然后就要告辞回去。
哪知道夏爱青却说了话:“既然这位是神农派的侠义同道,小女子有一事相求。这次我受了门长密令,如果在此养伤怕是会耽误你门里的大事,还请将我带回阳淮县中。那里有织女门的人接应,还请念在同为侠义道中人,帮小女子这个忙。”
那神农派的好手刚一犹豫,那个货栈老板却说了话。
“也好也好,这位女侠在路上受到歹人所伤,如果咱们安排别人送女侠回阳淮县,在路上怕是并不安全,咱们人多,又有两位护卫,跟了同行那是万无一失。”
这话说完,旁的人自然也不好再说什么,再说眼前的这个女娃子也确实没有丝毫的破绽,那闭塞的气脉也是重伤的表现。如果要是假冒这种程度的内伤怕是要冒生命危险,也都没有反驳阻止。
等众人都离开了房中,夏爱青不由得心中欢喜,自己的巧计果然奏效。自己可以舒舒服服的躺在那车中,一路和这货栈老板同行,不管什么事情变化都会第一时间得知。
而那车队虽然车辆众多,但是有车厢的马车却只有那货栈老板做的这一辆。此人一脸的正气,自然不好与自己一个伤重的女子同车而行。所以只能骑马而行,自己在车中算是在暗处,可以从缝隙处观察众人而不暴露行迹。
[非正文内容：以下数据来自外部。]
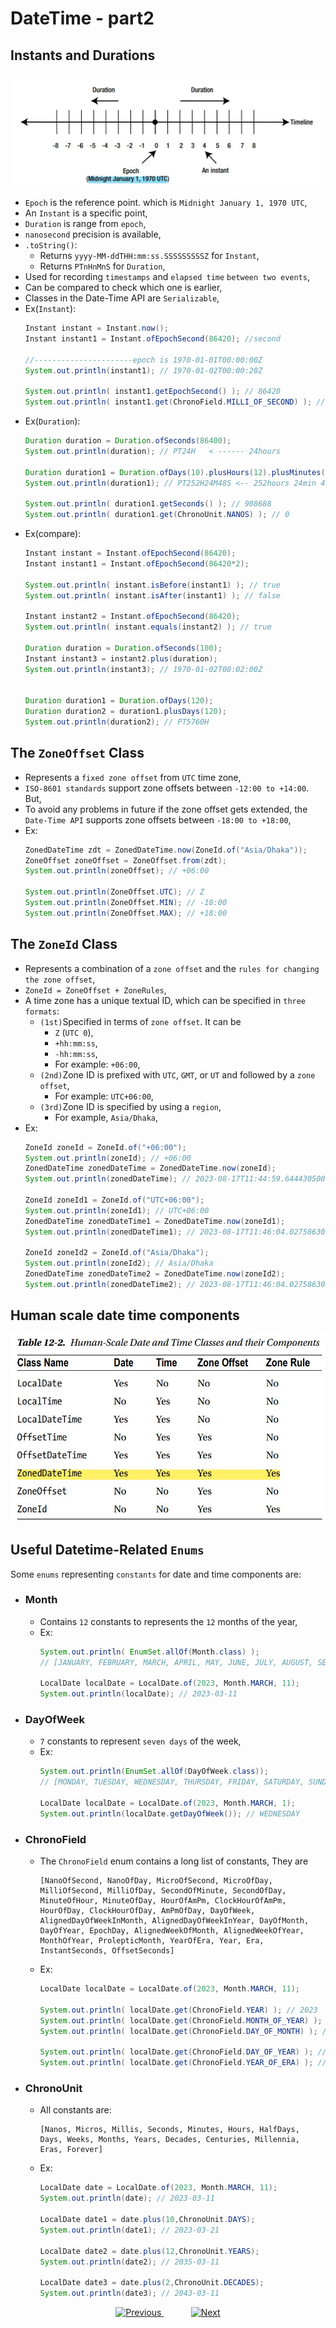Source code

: 
# DateTime - part2


## Instants and Durations
<img src="../files/duration_and_instant.jpg" height="180px">

- `Epoch` is the reference point. which is `Midnight January 1, 1970 UTC`,
- An `Instant` is a specific point,
- `Duration` is range from `epoch`,
- `nanosecond` precision is available,
- `.toString()`:
  - Returns `yyyy-MM-ddTHH:mm:ss.SSSSSSSSSZ` for `Instant`,
  - Returns `PTnHnMnS` for `Duration`,
- Used for recording `timestamps` and `elapsed time` `between two events`,
- Can be compared to check which one is earlier,
- Classes in the Date-Time API are `Serializable`,
- Ex(`Instant`):
  ```java
  Instant instant = Instant.now();
  Instant instant1 = Instant.ofEpochSecond(86420); //second
  
  //----------------------epoch is 1970-01-01T00:00:00Z
  System.out.println(instant1); // 1970-01-02T00:00:20Z
  
  System.out.println( instant1.getEpochSecond() ); // 86420
  System.out.println( instant1.get(ChronoField.MILLI_OF_SECOND) ); // 0
  ```
- Ex(`Duration`):
  ```java
  Duration duration = Duration.ofSeconds(86400);
  System.out.println(duration); // PT24H   < ------ 24hours
  
  Duration duration1 = Duration.ofDays(10).plusHours(12).plusMinutes(24).plusSeconds(48);
  System.out.println(duration1); // PT252H24M48S <-- 252hours 24min 48sec
  
  System.out.println( duration1.getSeconds() ); // 908688
  System.out.println( duration1.get(ChronoUnit.NANOS) ); // 0
  ```
- Ex(compare):
  ```java
  Instant instant = Instant.ofEpochSecond(86420);
  Instant instant1 = Instant.ofEpochSecond(86420*2);
  
  System.out.println( instant.isBefore(instant1) ); // true
  System.out.println( instant.isAfter(instant1) ); // false
  
  Instant instant2 = Instant.ofEpochSecond(86420);
  System.out.println( instant.equals(instant2) ); // true
  
  Duration duration = Duration.ofSeconds(100);
  Instant instant3 = instant2.plus(duration);
  System.out.println(instant3); // 1970-01-02T00:02:00Z
  
  
  Duration duration1 = Duration.ofDays(120);
  Duration duration2 = duration1.plusDays(120);
  System.out.println(duration2); // PT5760H
  ```

## The `ZoneOffset` Class
- Represents a `fixed zone offset` from `UTC` time zone,
- `ISO-8601 standards` support zone offsets between `-12:00 to +14:00`. But, 
- To avoid any problems in future if the zone offset gets extended, the `Date-Time API` supports zone offsets between `-18:00 to +18:00`,
- Ex:
  ```java
  ZonedDateTime zdt = ZonedDateTime.now(ZoneId.of("Asia/Dhaka"));
  ZoneOffset zoneOffset = ZoneOffset.from(zdt);
  System.out.println(zoneOffset); // +06:00
  
  System.out.println(ZoneOffset.UTC); // Z
  System.out.println(ZoneOffset.MIN); // -18:00
  System.out.println(ZoneOffset.MAX); // +18:00
  ```

## The `ZoneId` Class
- Represents a combination of a `zone offset` and the `rules for changing the zone offset`,
- `ZoneId = ZoneOffset + ZoneRules`,
- A time zone has a unique textual ID, which can be specified in `three formats`:
  - `(1st)`Specified in terms of `zone offset`. It can be 
    - `Z` (`UTC 0`),
    - `+hh:mm:ss`,
    - `-hh:mm:ss`,
    - For example: `+06:00`,
  - `(2nd)`Zone ID is prefixed with `UTC`, `GMT`, or `UT` and followed by a `zone offset`,
    - For example: `UTC+06:00`,
  - `(3rd)`Zone ID is specified by using a `region`, 
    - For example, `Asia/Dhaka`,
- Ex:
  ```java
  ZoneId zoneId = ZoneId.of("+06:00");
  System.out.println(zoneId); // +06:00
  ZonedDateTime zonedDateTime = ZonedDateTime.now(zoneId);
  System.out.println(zonedDateTime); // 2023-08-17T11:44:59.644430500+06:00 <---- See +06:00
  
  ZoneId zoneId1 = ZoneId.of("UTC+06:00");
  System.out.println(zoneId1); // UTC+06:00
  ZonedDateTime zonedDateTime1 = ZonedDateTime.now(zoneId1);
  System.out.println(zonedDateTime1); // 2023-08-17T11:46:04.027586300+06:00[UTC+06:00] <---- See +06:00
  
  ZoneId zoneId2 = ZoneId.of("Asia/Dhaka");
  System.out.println(zoneId2); // Asia/Dhaka
  ZonedDateTime zonedDateTime2 = ZonedDateTime.now(zoneId2);
  System.out.println(zonedDateTime2); // 2023-08-17T11:46:04.027586300+06:00[Asia/Dhaka] <---- See +06:00
  ```

## Human scale date time components
<img src="../files/human_scale_date_time.jpg" height="300px">


## Useful Datetime-Related `Enums`
Some `enums` representing `constants` for date and time components are:
- ### Month
  - Contains `12` constants to represents the `12` months of the year,
  - Ex:
    ```java
    System.out.println( EnumSet.allOf(Month.class) );
    // [JANUARY, FEBRUARY, MARCH, APRIL, MAY, JUNE, JULY, AUGUST, SEPTEMBER, OCTOBER, NOVEMBER, DECEMBER]

    LocalDate localDate = LocalDate.of(2023, Month.MARCH, 11);
    System.out.println(localDate); // 2023-03-11
    ```
- ### DayOfWeek
  - `7` constants to represent `seven days` of the week,
  - Ex:
    ```java
    System.out.println(EnumSet.allOf(DayOfWeek.class));
    // [MONDAY, TUESDAY, WEDNESDAY, THURSDAY, FRIDAY, SATURDAY, SUNDAY]

    LocalDate localDate = LocalDate.of(2023, Month.MARCH, 1);
    System.out.println(localDate.getDayOfWeek()); // WEDNESDAY
    ```

- ### ChronoField
  - The `ChronoField` enum contains a long list of constants, They are
    ```
    [NanoOfSecond, NanoOfDay, MicroOfSecond, MicroOfDay, MilliOfSecond, MilliOfDay, SecondOfMinute, SecondOfDay, MinuteOfHour, MinuteOfDay, HourOfAmPm, ClockHourOfAmPm, HourOfDay, ClockHourOfDay, AmPmOfDay, DayOfWeek, AlignedDayOfWeekInMonth, AlignedDayOfWeekInYear, DayOfMonth, DayOfYear, EpochDay, AlignedWeekOfMonth, AlignedWeekOfYear, MonthOfYear, ProlepticMonth, YearOfEra, Year, Era, InstantSeconds, OffsetSeconds]
    ```
  - Ex:
    ```java
    LocalDate localDate = LocalDate.of(2023, Month.MARCH, 11);

    System.out.println( localDate.get(ChronoField.YEAR) ); // 2023
    System.out.println( localDate.get(ChronoField.MONTH_OF_YEAR) ); // 3
    System.out.println( localDate.get(ChronoField.DAY_OF_MONTH) ); // 11

    System.out.println( localDate.get(ChronoField.DAY_OF_YEAR) ); // 70
    System.out.println( localDate.get(ChronoField.YEAR_OF_ERA) ); // 2023
    ```

- ### ChronoUnit
  - All constants are:
    ```
    [Nanos, Micros, Millis, Seconds, Minutes, Hours, HalfDays, Days, Weeks, Months, Years, Decades, Centuries, Millennia, Eras, Forever]
    ```
  - Ex:
    ```java
    LocalDate date = LocalDate.of(2023, Month.MARCH, 11);
    System.out.println(date); // 2023-03-11
  
    LocalDate date1 = date.plus(10,ChronoUnit.DAYS);
    System.out.println(date1); // 2023-03-21
  
    LocalDate date2 = date.plus(12,ChronoUnit.YEARS);
    System.out.println(date2); // 2035-03-11
  
    LocalDate date3 = date.plus(2,ChronoUnit.DECADES);
    System.out.println(date3); // 2043-03-11
    ```

<!-- bottom_nav_bar_1243 -->
<div align="center">
<a href="https://github.com/abusaeed2433/JavaInREADME/tree/main/datetime/part1/">
    <img src="https://img.shields.io/badge/◀%20Previous-blue?style=for-the-badge" alt="Previous">
</a>
&nbsp;&nbsp;&nbsp;&nbsp;&nbsp;&nbsp;&nbsp;&nbsp;&nbsp;&nbsp;
<a href="https://github.com/abusaeed2433/JavaInREADME/tree/main/datetime/part3/">
    <img src="https://img.shields.io/badge/Next%20▶-blue?style=for-the-badge" alt="Next">
</a>
</div>
<!-- bottom_nav_bar_1243 -->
果然和夏爱青想的一般无二,第二天一早货栈老板的车队便打点好准备出发。而夏爱青果然就被安排在马车之中,而货栈老板骑了马跟随,众人一路向阳淮县行去。
只听那车老板大声对其他车辆赶车的伙计们喊道:“大家抓点紧,今晚赶到阳淮县外四十里处李家店落脚,明日一早就能到阳淮县城。”
众位赶车的伙计都大声应了,只听到响鞭三声,马车队伍又向前进发,夏爱青舒舒服服的躺在马车之中。
刚开始还假戏真做老老实实躺着不动,可是马车里面都看不到外面,又在冬季,车门窗户都挂了厚厚的棉帘子,过了一个时辰觉得甚是气闷。心里暗暗后悔,早知道马车之中如此憋闷,还不如冒点风险远远的骑马跟了。
夏爱青轻轻的在马车中坐起身来,悄悄地掀开马车窗户的棉帘子向外看去。只见外面的人有说有笑,趁众人分神之际,将一根极其细微的劲气丝线发射出去,缠绕在那货栈老板的脚踝之上。
这根丝线细微到几乎肉眼无法分辨,虽然没有伤人的程度,可是其人的脉搏体温都顺着这丝线传了进来。如果货栈老板有什么异常变化,就算是看不到外面也会第一时间察觉。